This nuance often gets lost in political rhetoric. In a May 2025 multi-stakeholder workshop hosted by the European Commission, participants from government, civil society, academia, and industry explored various scenarios to determine whether a flagged post qualifies as illegal hate speech. Both the HJC report and Jim Jordan, during the September 3rd hearing, referred to a hypothetical involving Amira, a “16-year-old Muslim girl.” She sees a post from @Patriot90 featuring a meme of a woman in a hijab with the caption ‘terrorist in disguise,’ accompanied by a comment saying, “We need to take back our country.” The report and Rep. Jordan object to labeling “we need to take back our country” as hate speech, deeming it “common political rhetoric.” However, the report and Rep. Jordan leave out additional context: that “the posts from @Patriot90 start to be more frequent and directed specifically at Amira.” The harm comes not from one slogan, but from the cumulative targeting of a young person based on her faith. In that context, ignoring harassment serves the powerful while silencing the marginalized. This is similar to the U.S. criminalizing harassing someone by telephone – except that rather than prevent the harassment, we punish the harasser.

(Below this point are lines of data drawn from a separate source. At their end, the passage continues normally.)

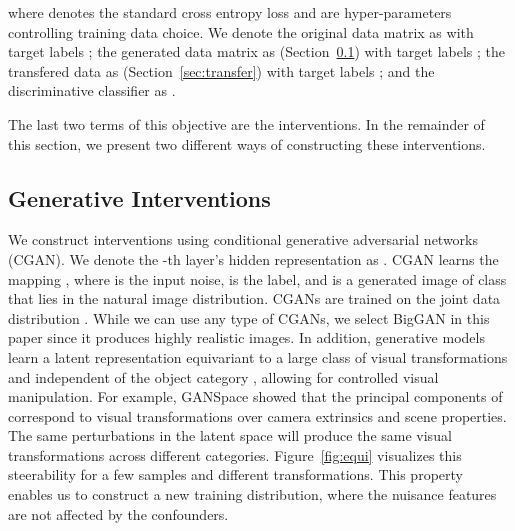 \documentclass[final]{cvpr}
\begin{document}
where  denotes the standard cross entropy loss and  are hyper-parameters controlling training data choice.  We denote the original data matrix as  with target labels ; the generated data matrix as  (Section~\ref{method:genint}) with target labels ; the transfered data as  (Section~\ref{sec:transfer}) with target labels ; and the discriminative classifier as . 

The last two terms of this objective are the interventions. In the remainder of this section, we present two different ways of constructing these interventions.

\subsection{Generative Interventions}\label{method:genint}



We construct interventions using conditional generative adversarial networks (CGAN). We denote the -th layer's hidden representation as . CGAN learns the mapping , where  is the input noise,  is the label, and  is a generated image of class  that lies in the natural image distribution. CGANs are trained on the joint data distribution . While we can use any type of CGANs, we select BigGAN \cite{BigGAN} in this paper since it produces highly realistic images. In addition, generative models learn a latent representation  equivariant to a large class of visual transformations and independent of the object category \cite{hrknen2020ganspace, jahanian2019steerability}, allowing for controlled visual manipulation.
For example, GANSpace \cite{hrknen2020ganspace} showed that the principal components of  correspond to visual transformations over camera extrinsics and scene properties. The same perturbations in the latent space will produce the same visual transformations across different categories. Figure~\ref{fig:equi} visualizes this steerability for a few samples and different transformations. 
This property enables us to construct a new training distribution, where the nuisance features  are not affected by the confounders. 
\end{document}

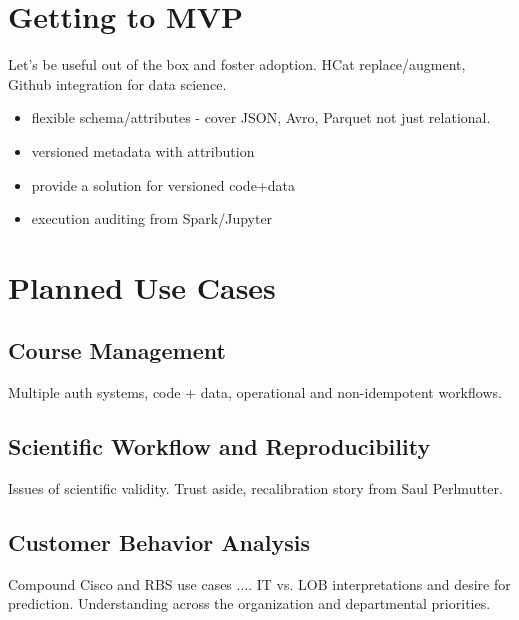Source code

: \documentclass[10pt,letterpaper]{article}
\begin{document}
\section{Getting to MVP}
\label{sec:initialuse}

Let's be useful out of the box and foster adoption.
HCat replace/augment, Github integration for data science.
\begin{itemize}
\item flexible schema/attributes - cover JSON, Avro, Parquet not just relational.
\item versioned metadata with attribution
\item provide a solution for versioned code+data
\item execution auditing from Spark/Jupyter
\end{itemize}

\section{Planned Use Cases}
\subsection{Course Management}
Multiple auth systems, code + data, operational and non-idempotent workflows.

\subsection{Scientific Workflow and Reproducibility}
Issues of scientific validity.  Trust aside, recalibration story from Saul Perlmutter.

\subsection{Customer Behavior Analysis}
Compound Cisco and RBS use cases .... IT vs. LOB interpretations and desire for prediction.  Understanding across the organization and departmental priorities.



\end{document}
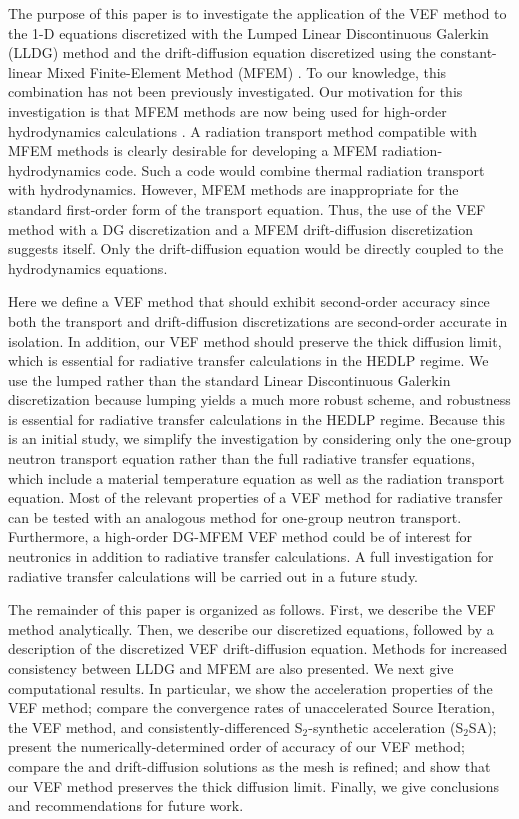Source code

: The purpose of this paper is to investigate the application of the VEF method to the 1-D \SN equations 
discretized with the Lumped Linear Discontinuous Galerkin (LLDG) method and the drift-diffusion equation discretized using the 
constant-linear Mixed Finite-Element Method (MFEM) \cite{Raviart1977}.  To our knowledge, this combination has not been previously 
investigated. Our motivation for this investigation is that MFEM methods are now being used for high-order hydrodynamics 
calculations \cite{blast}.  A radiation transport method compatible with MFEM 
methods is clearly desirable for developing a MFEM radiation-hydrodynamics code.  Such a code would combine thermal 
radiation transport with hydrodynamics.  However, MFEM methods are inappropriate for the standard first-order form of the 
transport equation.  Thus, the use of the VEF method with a DG \SN discretization and a MFEM drift-diffusion discretization 
suggests itself.  Only the drift-diffusion equation would be directly coupled to the hydrodynamics equations.

Here we define a VEF method that should exhibit second-order accuracy since both the transport and drift-diffusion 
discretizations are second-order accurate in isolation.  In addition, our VEF method should preserve the thick diffusion 
limit, which is essential for radiative transfer calculations in the HEDLP regime. We use the lumped 
rather than the standard Linear Discontinuous Galerkin discretization because lumping yields a much more robust scheme, and 
robustness is essential 
for radiative transfer calculations in the HEDLP regime.   Because this is an initial study, we simplify the investigation 
by considering only the one-group neutron transport equation rather than the full radiative transfer equations, which include a 
material temperature equation as well as the radiation transport equation.  Most of the relevant properties of  
a VEF method for radiative transfer can be tested with an analogous method for one-group neutron transport.  Furthermore, 
a high-order DG-MFEM VEF method could be of interest for neutronics in addition to radiative transfer calculations. 
A full investigation for radiative transfer calculations will be carried out in a future study. 

The remainder of this paper is organized as follows.  First, we describe the VEF method analytically. Then, we describe 
our discretized \SN equations, followed by a description of the discretized VEF drift-diffusion equation. Methods for increased 
consistency between LLDG and MFEM are also presented. We next give computational results.  In particular, we show the acceleration properties of the VEF method; compare the convergence rates of unaccelerated Source Iteration, the VEF method, and consistently-differenced S$_2$-synthetic acceleration (S$_2$SA); present the numerically-determined order of accuracy of our VEF method; compare the \SN and drift-diffusion solutions as the mesh is refined; and show that our VEF method preserves the thick diffusion limit. Finally, we give conclusions and recommendations for future work.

Clarifying DSA’s Requirements for Elections Monitoring and Fact Checking
The HJC report points to how the European Commission has “initiated formal proceedings against Meta for the ‘non-availability of an effective third-party real-time civic discourse and election-monitoring tool’,” and describes the move as punishing Meta “for failure to adequately censor election-related content.” However, this claim fundamentally misinterprets provisions of the DSA. Firstly, the Commission launched “formal proceedings” because Meta failed to provide a third-party tool for monitoring election-related content, as required by the DSA, after the tech company decommissioned CrowdTangle, a tool used for real-time monitoring of online content. Secondly, the DSA doesn’t specifically define an “election monitoring tool,” but it does require VLOPs to address systemic risks related to electoral processes while protecting freedom of expression. It never states that such a tool be used to flag and remove content; instead, platforms are expected to allow third-party access for monitoring election-related content and ensure they follow their own content policies. The regulation aims to increase transparency in how platforms evaluate election-related risks.

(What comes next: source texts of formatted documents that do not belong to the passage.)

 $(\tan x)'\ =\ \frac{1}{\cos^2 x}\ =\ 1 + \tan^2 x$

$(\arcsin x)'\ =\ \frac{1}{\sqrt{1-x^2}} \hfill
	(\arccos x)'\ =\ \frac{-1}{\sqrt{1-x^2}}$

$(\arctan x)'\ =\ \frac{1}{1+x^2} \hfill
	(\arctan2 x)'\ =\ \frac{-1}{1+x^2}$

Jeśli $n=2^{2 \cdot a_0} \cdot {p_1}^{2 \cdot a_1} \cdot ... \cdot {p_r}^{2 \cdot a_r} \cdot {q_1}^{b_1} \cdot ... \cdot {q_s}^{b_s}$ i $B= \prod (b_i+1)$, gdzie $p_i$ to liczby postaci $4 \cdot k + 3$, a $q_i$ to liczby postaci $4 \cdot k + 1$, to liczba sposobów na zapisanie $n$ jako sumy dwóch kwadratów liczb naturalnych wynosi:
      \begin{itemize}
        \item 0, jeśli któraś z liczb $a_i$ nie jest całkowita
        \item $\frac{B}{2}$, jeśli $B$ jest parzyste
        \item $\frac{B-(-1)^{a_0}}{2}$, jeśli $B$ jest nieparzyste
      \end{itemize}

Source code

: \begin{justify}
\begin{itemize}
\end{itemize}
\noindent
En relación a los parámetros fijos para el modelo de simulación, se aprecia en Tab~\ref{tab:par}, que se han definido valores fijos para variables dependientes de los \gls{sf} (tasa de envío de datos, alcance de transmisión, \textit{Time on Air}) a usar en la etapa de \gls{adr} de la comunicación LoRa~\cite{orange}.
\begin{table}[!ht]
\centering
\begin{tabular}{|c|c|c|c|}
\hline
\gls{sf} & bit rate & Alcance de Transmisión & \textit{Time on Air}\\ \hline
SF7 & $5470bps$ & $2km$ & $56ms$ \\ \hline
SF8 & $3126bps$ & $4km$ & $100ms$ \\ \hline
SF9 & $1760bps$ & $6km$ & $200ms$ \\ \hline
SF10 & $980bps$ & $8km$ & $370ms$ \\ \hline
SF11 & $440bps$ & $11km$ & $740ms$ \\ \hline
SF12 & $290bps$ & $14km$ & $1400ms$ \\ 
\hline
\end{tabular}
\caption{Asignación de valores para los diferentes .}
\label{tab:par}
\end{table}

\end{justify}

Given the influence of foreign actors, particularly Russia, it’s understandable that the EU wants to protect its democratic processes, just as the U.S. does. In fact, recently, Republican members of the House Oversight Committee expressed concern in a letter to the Wikipedia Foundation about whether the platform is effectively tracking and addressing foreign interference, including content from pro-Kremlin sources. If our own government is asking tech platforms to assess foreign influence operations aimed at manipulation, why should we criticize our EU counterparts for doing the same?

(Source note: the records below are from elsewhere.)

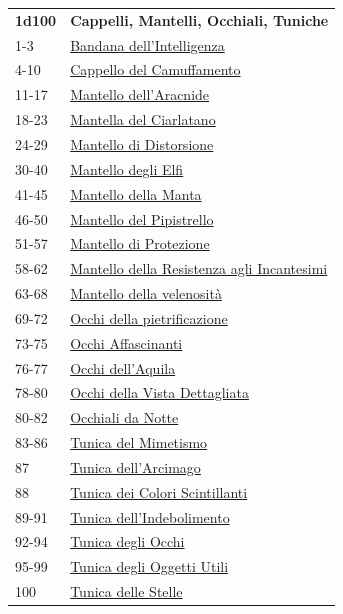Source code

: \begin{multicols}{2}
{{\small\begin{tabularx}{0.45\textwidth}{lX}
\textbf{1d100} & \textbf{Cappelli, Mantelli, Occhiali, Tuniche}\\
1-3 & \hyperlink{Bandanadell'Intelligenza}{Bandana dell'Intelligenza}\\
4-10 & \hyperlink{CappellodelCamuffamento}{Cappello del Camuffamento}\\
11-17 & \hyperlink{Mantellodell'Aracnide}{Mantello dell'Aracnide}\\
18-23 & \hyperlink{MantelladelCiarlatano}{Mantella del Ciarlatano}\\
24-29 & \hyperlink{MantellodiDistorsione}{Mantello di Distorsione}\\
30-40 & \hyperlink{MantellodegliElfi}{Mantello degli Elfi}\\
41-45 & \hyperlink{MantellodellaManta}{Mantello della Manta}\\
46-50 & \hyperlink{MantellodelPipistrello}{Mantello del Pipistrello}\\
51-57 & \hyperlink{MantellodiProtezione}{Mantello di Protezione}\\
58-62 & \hyperlink{MantellodellaResistenzaagliIncantesimi}{Mantello della Resistenza agli Incantesimi}\\
63-68 & \hyperlink{Mantellodellavelenosità}{Mantello della velenosità}\\
69-72 & \hyperlink{Occhidellapietrificazione}{Occhi della pietrificazione}\\
73-75 & \hyperlink{OcchiAffascinanti}{Occhi Affascinanti}\\
76-77 & \hyperlink{Occhidell'Aquila}{Occhi dell'Aquila}\\
78-80 & \hyperlink{OcchidellaVistaDettagliata}{Occhi della Vista Dettagliata}\\
80-82 & \hyperlink{OcchialidaNotte}{Occhiali da Notte}\\
83-86 & \hyperlink{TunicadelMimetismo}{Tunica del Mimetismo}\\
87 & \hyperlink{Tunicadell'Arcimago}{Tunica dell'Arcimago}\\
88 & \hyperlink{TunicadeiColoriScintillanti}{Tunica dei Colori Scintillanti}\\
89-91 & \hyperlink{Tunicadell'Indebolimento}{Tunica dell'Indebolimento}\\
92-94 & \hyperlink{TunicadegliOcchi}{Tunica degli Occhi}\\
95-99 & \hyperlink{TunicadegliOggettiUtili}{Tunica degli Oggetti Utili}\\
100 & \hyperlink{TunicadelleStelle}{Tunica delle Stelle}
\end{tabularx}}


}
\end{multicols}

Similarly, the HJC report criticizes the Commission for opening “formal proceedings against X for choosing to use Community Notes rather than allow third-party fact-checkers to censor content.” For one, the Commission investigated X to ensure the then-new Community Notes system was effective in addressing illegal content and to verify its compliance with the DSA’s requirements. Further, fact checkers do not censor content. Fact checkers add context to content, essentially expanding speech. The difference between a community note and a fact check is that community notes use a bridging algorithm to add context to posts that are provided and agreed upon by a representative sample of users with different political views. Fact checkers are usually third-party services, often from traditional media, dedicated organizations, or academia, that identify and flag content that cannot be verified. They do not remove or downrank content (although platforms can voluntarily decide to moderate content based on a fact check or content flag). Fact-checking and community notes can work together to provide helpful clarification, especially during election season, when online grifters exploit inflammatory and false content to boost engagement and when foreign adversaries increase their influence operations to flood feeds with false information and propaganda.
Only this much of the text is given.